The outbreak of COVID-19 has unleashed a devastating impact on individuals and infrastructure worldwide and all efforts have been rendered inadequate due to its unrelenting spread. To combat this virulent enemy, the Central Government was compelled to impose a national lockdown. This has not only put the Indian economy into free fall but has also pushed the already overburdened Indian justice delivery system reeling into a multitude of added difficulties.
As of August 2019, there were over 3.5 crore cases pending across the Supreme Court, the High Courts, and the subordinate courts.1 Pertinently, the Union Budget 2020-21 has reduced the funding allocated to the infrastructure concerning various aspects of the Indian legal system.2 In the backdrop of incumbent pressures of limited infrastructure and funding, the Indian courts now have to deal with a virus that is sparing no one.
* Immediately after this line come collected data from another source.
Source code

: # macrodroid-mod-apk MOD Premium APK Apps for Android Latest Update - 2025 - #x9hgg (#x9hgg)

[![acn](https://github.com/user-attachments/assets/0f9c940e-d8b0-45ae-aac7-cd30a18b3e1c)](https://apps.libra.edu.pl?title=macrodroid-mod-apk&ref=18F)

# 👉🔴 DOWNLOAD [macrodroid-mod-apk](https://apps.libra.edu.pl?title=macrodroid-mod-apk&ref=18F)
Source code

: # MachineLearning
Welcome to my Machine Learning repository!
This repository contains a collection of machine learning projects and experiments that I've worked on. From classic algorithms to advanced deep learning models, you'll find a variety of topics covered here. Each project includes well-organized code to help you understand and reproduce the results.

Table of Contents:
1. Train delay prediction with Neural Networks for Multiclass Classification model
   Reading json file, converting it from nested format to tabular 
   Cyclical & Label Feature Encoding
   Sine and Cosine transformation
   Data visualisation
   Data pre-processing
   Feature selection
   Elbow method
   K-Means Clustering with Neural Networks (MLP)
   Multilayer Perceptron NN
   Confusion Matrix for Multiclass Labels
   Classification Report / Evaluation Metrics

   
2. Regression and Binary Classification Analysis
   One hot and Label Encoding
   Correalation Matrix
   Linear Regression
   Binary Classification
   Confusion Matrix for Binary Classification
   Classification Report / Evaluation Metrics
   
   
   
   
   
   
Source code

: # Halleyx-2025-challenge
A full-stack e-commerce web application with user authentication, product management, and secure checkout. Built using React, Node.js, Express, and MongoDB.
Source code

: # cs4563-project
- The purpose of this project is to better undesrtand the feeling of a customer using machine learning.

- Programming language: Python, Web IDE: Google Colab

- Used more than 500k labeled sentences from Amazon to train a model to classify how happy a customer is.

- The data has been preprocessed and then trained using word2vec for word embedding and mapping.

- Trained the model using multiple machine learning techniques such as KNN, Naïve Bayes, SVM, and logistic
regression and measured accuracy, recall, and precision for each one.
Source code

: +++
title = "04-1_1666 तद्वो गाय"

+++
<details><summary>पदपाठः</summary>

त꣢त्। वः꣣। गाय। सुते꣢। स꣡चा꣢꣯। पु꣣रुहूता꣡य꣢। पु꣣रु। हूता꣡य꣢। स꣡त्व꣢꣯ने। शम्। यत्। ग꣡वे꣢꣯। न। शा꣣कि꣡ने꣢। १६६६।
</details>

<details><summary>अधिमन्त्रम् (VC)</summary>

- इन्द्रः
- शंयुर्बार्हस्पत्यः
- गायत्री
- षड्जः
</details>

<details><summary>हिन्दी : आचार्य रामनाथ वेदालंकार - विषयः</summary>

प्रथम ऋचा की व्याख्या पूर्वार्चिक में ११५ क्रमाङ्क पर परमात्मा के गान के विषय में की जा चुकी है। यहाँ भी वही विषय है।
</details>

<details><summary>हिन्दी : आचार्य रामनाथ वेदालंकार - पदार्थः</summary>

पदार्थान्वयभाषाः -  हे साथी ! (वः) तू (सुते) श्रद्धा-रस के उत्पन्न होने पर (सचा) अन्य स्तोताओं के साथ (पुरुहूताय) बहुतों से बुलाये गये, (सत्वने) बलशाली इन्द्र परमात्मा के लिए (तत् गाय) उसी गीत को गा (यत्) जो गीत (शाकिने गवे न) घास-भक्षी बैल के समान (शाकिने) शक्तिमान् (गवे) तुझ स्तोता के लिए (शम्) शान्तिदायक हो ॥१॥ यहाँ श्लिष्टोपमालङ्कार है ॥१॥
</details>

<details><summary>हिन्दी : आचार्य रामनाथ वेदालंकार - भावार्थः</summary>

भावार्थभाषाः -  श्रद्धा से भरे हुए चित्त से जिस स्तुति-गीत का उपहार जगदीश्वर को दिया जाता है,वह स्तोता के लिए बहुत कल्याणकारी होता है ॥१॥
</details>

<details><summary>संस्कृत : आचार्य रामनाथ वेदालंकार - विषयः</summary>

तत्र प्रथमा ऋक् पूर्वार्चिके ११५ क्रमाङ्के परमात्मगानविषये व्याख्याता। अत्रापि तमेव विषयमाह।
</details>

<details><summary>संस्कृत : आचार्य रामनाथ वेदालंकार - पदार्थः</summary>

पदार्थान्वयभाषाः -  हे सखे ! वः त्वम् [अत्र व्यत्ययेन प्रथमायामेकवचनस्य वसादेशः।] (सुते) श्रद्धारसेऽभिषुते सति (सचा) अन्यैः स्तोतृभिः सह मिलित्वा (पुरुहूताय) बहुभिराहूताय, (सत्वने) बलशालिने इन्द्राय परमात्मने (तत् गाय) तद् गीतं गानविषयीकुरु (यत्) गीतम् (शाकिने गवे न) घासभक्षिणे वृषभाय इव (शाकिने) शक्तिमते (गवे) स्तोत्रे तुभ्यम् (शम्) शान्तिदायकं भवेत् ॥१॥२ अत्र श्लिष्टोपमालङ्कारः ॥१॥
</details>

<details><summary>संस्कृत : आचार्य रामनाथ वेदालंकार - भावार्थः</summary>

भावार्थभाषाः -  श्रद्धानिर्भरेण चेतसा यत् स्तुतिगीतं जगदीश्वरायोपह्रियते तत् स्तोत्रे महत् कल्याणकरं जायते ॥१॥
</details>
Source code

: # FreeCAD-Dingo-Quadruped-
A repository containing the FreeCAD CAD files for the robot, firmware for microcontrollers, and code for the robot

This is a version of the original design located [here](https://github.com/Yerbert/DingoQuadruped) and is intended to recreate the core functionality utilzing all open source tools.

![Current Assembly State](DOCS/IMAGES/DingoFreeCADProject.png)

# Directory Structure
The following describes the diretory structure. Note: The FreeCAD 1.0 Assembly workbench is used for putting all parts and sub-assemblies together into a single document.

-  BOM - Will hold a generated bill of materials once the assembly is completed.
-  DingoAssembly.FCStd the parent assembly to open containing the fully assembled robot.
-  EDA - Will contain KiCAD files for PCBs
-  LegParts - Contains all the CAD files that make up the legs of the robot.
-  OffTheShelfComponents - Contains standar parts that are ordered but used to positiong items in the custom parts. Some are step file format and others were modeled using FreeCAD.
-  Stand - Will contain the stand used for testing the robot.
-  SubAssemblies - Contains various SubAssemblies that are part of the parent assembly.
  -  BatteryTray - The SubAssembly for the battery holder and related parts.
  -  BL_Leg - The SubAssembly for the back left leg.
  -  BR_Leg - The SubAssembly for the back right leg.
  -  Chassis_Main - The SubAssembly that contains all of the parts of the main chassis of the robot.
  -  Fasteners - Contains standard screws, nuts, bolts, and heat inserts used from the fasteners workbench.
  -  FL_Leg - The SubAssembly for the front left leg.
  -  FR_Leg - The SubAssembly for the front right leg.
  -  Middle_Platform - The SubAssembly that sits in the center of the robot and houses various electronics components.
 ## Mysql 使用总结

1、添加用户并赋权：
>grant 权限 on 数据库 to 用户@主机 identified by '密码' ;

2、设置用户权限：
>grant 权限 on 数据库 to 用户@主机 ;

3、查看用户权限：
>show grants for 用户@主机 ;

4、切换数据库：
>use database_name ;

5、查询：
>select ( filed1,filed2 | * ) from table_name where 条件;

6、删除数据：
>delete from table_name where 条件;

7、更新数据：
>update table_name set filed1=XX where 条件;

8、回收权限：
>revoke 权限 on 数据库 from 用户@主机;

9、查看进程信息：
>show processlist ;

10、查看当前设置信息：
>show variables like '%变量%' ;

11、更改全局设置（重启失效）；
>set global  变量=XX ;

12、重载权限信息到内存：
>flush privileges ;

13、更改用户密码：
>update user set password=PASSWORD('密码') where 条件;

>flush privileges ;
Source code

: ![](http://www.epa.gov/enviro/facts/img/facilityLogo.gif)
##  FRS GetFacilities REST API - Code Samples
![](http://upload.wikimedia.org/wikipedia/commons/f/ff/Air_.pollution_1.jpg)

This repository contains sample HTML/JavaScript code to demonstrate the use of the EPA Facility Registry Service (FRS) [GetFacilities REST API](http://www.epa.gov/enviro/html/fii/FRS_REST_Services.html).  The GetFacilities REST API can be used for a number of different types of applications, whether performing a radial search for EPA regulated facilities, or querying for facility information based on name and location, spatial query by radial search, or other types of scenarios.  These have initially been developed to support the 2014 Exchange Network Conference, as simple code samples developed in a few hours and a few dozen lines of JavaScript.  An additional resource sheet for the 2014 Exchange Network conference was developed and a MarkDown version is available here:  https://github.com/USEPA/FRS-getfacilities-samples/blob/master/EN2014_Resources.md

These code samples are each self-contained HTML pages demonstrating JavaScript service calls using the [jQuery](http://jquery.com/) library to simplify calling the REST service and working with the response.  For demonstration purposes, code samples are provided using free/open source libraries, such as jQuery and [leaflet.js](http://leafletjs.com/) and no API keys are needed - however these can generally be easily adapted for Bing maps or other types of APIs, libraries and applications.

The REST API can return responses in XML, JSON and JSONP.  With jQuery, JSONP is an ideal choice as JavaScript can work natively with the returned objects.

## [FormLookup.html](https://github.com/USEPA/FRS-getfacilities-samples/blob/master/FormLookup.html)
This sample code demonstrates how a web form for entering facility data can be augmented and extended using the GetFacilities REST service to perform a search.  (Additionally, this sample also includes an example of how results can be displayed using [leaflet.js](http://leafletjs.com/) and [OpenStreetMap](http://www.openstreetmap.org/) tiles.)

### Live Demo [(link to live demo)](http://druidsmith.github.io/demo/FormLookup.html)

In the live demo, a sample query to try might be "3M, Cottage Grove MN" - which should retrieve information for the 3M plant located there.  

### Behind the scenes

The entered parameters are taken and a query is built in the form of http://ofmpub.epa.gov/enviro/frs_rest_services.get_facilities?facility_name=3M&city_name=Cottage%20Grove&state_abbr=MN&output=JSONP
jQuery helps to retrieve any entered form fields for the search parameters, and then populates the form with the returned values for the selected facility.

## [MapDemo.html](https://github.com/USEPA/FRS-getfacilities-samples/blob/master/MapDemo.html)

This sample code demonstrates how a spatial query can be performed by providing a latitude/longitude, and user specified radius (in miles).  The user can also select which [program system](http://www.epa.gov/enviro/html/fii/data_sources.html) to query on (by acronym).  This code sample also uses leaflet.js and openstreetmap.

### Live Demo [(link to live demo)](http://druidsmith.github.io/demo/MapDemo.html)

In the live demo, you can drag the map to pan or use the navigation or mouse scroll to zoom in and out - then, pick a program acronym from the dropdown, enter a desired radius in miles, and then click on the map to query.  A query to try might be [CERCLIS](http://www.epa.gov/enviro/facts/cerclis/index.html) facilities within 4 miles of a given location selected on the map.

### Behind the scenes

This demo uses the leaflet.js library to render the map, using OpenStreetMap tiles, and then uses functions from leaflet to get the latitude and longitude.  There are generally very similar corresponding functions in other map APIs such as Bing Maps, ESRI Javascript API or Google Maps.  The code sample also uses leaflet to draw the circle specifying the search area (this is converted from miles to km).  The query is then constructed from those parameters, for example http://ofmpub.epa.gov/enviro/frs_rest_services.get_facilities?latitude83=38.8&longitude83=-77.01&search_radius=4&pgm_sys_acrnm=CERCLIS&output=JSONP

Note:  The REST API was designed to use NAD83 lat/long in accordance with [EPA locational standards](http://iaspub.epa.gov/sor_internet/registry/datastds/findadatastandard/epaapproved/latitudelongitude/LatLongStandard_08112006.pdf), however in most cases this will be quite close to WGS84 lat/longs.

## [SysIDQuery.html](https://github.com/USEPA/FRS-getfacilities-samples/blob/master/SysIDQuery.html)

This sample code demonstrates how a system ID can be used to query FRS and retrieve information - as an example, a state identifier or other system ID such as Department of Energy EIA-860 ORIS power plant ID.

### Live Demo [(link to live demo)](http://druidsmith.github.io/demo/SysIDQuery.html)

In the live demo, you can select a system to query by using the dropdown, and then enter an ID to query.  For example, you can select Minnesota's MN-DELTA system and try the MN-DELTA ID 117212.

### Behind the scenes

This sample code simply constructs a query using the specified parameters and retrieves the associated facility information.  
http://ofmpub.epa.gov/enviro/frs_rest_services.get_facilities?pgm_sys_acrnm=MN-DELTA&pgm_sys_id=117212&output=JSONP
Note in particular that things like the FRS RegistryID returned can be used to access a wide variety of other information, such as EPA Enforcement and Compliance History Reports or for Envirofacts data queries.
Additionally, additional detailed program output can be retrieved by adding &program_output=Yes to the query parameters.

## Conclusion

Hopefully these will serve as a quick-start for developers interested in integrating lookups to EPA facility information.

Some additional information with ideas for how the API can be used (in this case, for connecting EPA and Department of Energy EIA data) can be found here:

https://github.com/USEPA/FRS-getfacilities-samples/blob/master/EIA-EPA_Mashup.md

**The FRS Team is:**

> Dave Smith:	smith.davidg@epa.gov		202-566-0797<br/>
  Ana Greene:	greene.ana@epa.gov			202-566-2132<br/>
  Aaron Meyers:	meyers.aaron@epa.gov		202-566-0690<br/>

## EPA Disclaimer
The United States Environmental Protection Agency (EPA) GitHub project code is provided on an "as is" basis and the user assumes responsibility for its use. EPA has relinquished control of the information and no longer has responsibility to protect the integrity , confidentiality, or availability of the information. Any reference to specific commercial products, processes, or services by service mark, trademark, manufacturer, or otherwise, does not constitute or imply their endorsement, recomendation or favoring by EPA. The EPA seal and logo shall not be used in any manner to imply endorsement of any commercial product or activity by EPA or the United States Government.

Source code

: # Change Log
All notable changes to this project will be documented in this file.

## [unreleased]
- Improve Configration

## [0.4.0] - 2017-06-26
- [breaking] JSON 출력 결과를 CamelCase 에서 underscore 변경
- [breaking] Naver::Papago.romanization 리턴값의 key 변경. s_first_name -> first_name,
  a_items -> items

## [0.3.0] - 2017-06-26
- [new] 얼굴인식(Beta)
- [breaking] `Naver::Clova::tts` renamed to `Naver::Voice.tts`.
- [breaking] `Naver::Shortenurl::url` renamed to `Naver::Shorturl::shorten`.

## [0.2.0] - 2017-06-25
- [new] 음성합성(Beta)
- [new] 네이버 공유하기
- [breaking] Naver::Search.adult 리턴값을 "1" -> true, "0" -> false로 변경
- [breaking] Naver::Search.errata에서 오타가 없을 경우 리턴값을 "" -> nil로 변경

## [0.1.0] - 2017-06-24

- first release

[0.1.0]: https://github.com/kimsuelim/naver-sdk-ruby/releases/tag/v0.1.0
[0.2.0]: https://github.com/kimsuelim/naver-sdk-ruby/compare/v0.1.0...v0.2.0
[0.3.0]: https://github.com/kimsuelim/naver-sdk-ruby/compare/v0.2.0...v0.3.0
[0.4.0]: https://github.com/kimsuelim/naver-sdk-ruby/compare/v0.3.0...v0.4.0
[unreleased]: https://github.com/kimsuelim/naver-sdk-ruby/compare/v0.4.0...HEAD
With the declaration of lockdown by the Central Government on 24 March 2020, the courts were compelled to shut down their premises and hurriedly find solutions to keep the judicial system running. In the following week, the Supreme Court issued circulars directing hearing of matters involving ‘extreme urgency’ through video conferencing.3 Later, on 06 April 2020, the Supreme Court issued an order directing all courts in the country to adopt a video- conferencing model for hearing arguments both at trial and appellate stage.4
To ensure that court premises do not contribute to the spread of the virus, coupled with the limitation in infrastructure, virtual hearings are being conducted only for matters that are of ‘extreme urgency’. However, the question as to what nature of cases encompasses ‘extreme urgency’, remains unanswered. This is a big conundrum for litigants, as the courts have also imposed costs on parties seeking a listing of cases, which in the court’s opinion, were not urgent.
There have also been some peculiar instances of differential behaviour that have invited the ire of practitioners across the spectrum. Many commentators described the overnight listing of Mr. Arnab Goswami’s petition seeking quashing of FIRs against him as an exhibition of the inherent bias in the system. This is in stark contrast with a petition concerning migrant workers’ return to their native places, which was only listed ten days after filing. While Mr. Arnab Goswami and migrant workers are equal in the eyes of the law, one may argue, in these unprecedented times, that the plight of the migrant workers was more onerous than that of Mr. Goswami’s. Such instances cast a big question as to what constitutes extreme urgency for the courts.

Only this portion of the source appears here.